Established game stores eventually get elaborate stories and rumors surrounding them. These stories are usually about the origins of the store. Most are laughable. They're usually excuses to explain away their success. One Bay Area store was allegedly run by dot com millionaires. I emailed one of the millionaires in question and he informed me he was sitting at his desk eating a tuna fish sandwich he had brought from home, definitely not his first choice of cuisine if he was a millionaire.I'm a PB&J guy, by the way.

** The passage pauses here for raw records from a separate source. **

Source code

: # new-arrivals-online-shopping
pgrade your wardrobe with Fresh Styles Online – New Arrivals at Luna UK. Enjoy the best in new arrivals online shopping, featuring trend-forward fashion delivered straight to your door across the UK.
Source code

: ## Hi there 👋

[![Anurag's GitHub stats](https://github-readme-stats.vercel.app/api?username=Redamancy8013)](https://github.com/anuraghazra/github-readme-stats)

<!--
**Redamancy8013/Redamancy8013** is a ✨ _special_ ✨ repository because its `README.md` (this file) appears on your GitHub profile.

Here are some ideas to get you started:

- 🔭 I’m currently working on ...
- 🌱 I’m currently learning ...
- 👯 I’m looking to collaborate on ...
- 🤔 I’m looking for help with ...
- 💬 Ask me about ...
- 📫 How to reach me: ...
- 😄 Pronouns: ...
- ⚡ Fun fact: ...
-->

The most recent rumor about our store was that we are part of a larger chain of stores. The "chain of stores" rumor is not surprising, since I do try to make the place look professional. I once came down hard on a pair of con artists after they thought they could pull a check scam on who they thought was a typical corporate store manager. I told them where they could go, pointed out the cameras and they scurried off like the vermin they were.
Being called a chain store in the Bay Area is a kind of slur. There's a Bay Area crunchy granola tendency to spurn chain stores. Unlike my friends and relatives in Southern California, who regularly mention chain stores in their status updates, there's a tendency in the Bay Area to see them as, at best, a necessary evil.
Positioning your opponent as big is also a good business strategy, ala Guy Kawasaki. Americans love the underdog and love to hate the big guy. Being labeled a chain store kills your indie buzz and sets you up to be knocked down. That's not to say I don't want more stores. In fact, I decided this week that a second store is desirable, if not close to totally impossible to pull off.
In any case, you can read my background here. We've got several investors in the business, but I'm the majority owner, or shareholder I guess it's called, since we just converted to a corporation. Nobody was or is rich. I was a dot-com guy at one point, but never got any value from those stock options. There is but one Black Diamond Games.